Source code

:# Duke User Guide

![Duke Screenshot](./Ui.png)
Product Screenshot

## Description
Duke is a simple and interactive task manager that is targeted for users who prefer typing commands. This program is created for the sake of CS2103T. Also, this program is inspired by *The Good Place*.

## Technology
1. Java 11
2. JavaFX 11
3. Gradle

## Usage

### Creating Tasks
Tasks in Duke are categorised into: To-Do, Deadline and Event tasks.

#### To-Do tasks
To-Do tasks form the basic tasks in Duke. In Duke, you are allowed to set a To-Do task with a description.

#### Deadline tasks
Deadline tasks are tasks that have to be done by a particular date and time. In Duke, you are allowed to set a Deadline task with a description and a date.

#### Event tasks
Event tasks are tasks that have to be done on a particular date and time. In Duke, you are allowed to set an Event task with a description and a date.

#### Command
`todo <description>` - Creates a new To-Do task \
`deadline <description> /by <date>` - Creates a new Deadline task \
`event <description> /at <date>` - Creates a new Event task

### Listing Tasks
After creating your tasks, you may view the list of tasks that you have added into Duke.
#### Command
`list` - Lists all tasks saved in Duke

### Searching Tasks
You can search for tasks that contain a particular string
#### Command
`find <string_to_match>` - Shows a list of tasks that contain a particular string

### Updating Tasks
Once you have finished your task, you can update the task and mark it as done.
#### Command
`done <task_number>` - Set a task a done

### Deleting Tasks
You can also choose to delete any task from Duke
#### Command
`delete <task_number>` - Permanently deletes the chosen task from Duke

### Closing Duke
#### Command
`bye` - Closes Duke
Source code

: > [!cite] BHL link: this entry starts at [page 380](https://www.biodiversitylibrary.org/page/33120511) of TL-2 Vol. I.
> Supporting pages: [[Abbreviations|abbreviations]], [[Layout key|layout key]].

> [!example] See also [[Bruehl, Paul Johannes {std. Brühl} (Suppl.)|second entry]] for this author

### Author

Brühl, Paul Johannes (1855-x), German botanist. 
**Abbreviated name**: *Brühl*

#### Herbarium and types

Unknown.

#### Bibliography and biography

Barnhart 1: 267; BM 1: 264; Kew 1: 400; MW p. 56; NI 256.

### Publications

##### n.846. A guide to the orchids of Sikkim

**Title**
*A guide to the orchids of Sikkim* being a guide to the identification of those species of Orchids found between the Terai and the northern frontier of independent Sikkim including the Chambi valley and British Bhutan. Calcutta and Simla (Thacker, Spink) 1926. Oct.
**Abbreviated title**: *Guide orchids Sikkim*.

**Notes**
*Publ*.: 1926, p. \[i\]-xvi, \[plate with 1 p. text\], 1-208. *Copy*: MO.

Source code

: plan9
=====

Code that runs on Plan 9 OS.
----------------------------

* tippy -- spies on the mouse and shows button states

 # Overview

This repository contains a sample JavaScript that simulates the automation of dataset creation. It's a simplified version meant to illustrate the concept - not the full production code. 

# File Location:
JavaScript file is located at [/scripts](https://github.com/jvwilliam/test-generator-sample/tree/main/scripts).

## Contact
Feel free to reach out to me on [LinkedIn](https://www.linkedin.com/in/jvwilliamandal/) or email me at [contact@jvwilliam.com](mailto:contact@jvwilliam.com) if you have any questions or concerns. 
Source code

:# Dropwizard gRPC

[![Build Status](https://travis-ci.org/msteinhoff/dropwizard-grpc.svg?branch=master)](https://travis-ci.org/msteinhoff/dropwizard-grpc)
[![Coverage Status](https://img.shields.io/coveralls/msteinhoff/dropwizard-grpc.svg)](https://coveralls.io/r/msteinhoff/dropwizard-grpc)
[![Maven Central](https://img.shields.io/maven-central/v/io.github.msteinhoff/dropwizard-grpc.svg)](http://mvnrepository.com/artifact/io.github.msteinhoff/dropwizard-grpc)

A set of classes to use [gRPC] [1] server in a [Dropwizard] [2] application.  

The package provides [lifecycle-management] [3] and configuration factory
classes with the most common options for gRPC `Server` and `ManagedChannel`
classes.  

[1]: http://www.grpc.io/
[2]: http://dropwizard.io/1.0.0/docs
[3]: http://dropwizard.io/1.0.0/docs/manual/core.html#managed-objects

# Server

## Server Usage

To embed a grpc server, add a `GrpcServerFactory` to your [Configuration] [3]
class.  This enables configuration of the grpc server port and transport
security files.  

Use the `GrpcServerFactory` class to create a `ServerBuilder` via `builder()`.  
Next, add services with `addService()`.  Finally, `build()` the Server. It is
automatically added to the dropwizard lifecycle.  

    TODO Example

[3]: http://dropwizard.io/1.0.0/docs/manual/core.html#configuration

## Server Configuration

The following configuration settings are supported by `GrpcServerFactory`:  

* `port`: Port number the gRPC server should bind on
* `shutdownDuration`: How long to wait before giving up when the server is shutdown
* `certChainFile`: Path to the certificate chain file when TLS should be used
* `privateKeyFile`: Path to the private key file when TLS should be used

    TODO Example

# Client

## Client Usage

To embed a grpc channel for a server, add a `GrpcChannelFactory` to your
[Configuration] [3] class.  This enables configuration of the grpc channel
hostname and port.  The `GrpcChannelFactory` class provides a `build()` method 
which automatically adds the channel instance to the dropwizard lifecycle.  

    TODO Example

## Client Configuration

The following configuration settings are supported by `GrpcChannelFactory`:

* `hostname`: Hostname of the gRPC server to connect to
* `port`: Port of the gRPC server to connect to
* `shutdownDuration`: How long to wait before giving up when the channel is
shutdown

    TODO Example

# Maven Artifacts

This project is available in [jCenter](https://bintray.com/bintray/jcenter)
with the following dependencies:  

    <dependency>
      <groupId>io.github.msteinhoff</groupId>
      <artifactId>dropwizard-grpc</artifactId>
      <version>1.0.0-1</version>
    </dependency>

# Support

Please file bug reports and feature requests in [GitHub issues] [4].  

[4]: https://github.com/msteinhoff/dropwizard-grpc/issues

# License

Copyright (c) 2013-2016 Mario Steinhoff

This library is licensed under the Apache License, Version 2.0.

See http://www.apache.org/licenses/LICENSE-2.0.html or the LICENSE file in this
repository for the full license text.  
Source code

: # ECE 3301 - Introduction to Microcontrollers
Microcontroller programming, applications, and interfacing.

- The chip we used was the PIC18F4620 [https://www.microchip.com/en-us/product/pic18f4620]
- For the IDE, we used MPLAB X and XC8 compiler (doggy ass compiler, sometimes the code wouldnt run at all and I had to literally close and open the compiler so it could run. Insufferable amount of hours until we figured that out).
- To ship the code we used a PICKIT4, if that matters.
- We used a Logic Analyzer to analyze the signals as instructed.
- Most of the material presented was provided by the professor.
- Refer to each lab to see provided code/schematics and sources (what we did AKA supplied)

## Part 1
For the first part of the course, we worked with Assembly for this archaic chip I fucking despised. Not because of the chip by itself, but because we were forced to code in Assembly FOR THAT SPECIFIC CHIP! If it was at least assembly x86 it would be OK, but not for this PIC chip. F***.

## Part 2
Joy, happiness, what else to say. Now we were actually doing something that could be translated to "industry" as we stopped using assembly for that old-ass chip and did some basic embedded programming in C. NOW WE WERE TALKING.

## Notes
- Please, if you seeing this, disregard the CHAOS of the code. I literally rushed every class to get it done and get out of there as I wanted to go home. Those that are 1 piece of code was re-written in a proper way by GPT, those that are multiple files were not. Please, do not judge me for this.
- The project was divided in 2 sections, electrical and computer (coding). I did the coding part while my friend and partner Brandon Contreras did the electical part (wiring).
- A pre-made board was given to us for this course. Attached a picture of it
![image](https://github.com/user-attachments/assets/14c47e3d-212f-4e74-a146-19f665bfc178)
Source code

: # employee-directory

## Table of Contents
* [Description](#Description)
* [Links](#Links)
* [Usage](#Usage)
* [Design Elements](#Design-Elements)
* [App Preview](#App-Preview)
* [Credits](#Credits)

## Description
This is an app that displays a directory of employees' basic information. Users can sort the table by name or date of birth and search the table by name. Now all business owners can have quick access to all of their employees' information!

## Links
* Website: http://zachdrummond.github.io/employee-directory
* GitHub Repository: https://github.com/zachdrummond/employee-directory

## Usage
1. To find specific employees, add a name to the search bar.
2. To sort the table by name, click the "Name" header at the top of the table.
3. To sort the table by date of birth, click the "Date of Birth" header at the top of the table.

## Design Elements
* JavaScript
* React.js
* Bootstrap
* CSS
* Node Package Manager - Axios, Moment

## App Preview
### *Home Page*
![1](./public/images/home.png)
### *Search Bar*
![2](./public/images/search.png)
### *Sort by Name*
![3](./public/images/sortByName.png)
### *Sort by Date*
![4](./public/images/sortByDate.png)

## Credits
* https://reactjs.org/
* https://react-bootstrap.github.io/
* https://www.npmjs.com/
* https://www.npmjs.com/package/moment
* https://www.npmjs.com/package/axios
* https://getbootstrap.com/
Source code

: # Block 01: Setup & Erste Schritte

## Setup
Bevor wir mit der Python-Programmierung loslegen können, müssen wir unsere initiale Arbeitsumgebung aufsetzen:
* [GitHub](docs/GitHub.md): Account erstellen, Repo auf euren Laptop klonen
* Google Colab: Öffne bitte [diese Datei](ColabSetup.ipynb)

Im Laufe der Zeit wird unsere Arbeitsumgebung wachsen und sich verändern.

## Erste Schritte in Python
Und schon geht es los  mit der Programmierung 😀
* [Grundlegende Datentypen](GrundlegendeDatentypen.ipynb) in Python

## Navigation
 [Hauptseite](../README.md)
════════════════
# [What is required]
The reply should hold only the lines of the listing above starting at the line containing "## Server Configuration" and ending at the line containing "hostname and port.", exactly as written.

# [Task answer]
## Server Configuration

The following configuration settings are supported by `GrpcServerFactory`:  

* `port`: Port number the gRPC server should bind on
* `shutdownDuration`: How long to wait before giving up when the server is shutdown
* `certChainFile`: Path to the certificate chain file when TLS should be used
* `privateKeyFile`: Path to the private key file when TLS should be used

    TODO Example

# Client

## Client Usage

To embed a grpc channel for a server, add a `GrpcChannelFactory` to your
[Configuration] [3] class.  This enables configuration of the grpc channel
hostname and port.  The `GrpcChannelFactory` class provides a `build()` method 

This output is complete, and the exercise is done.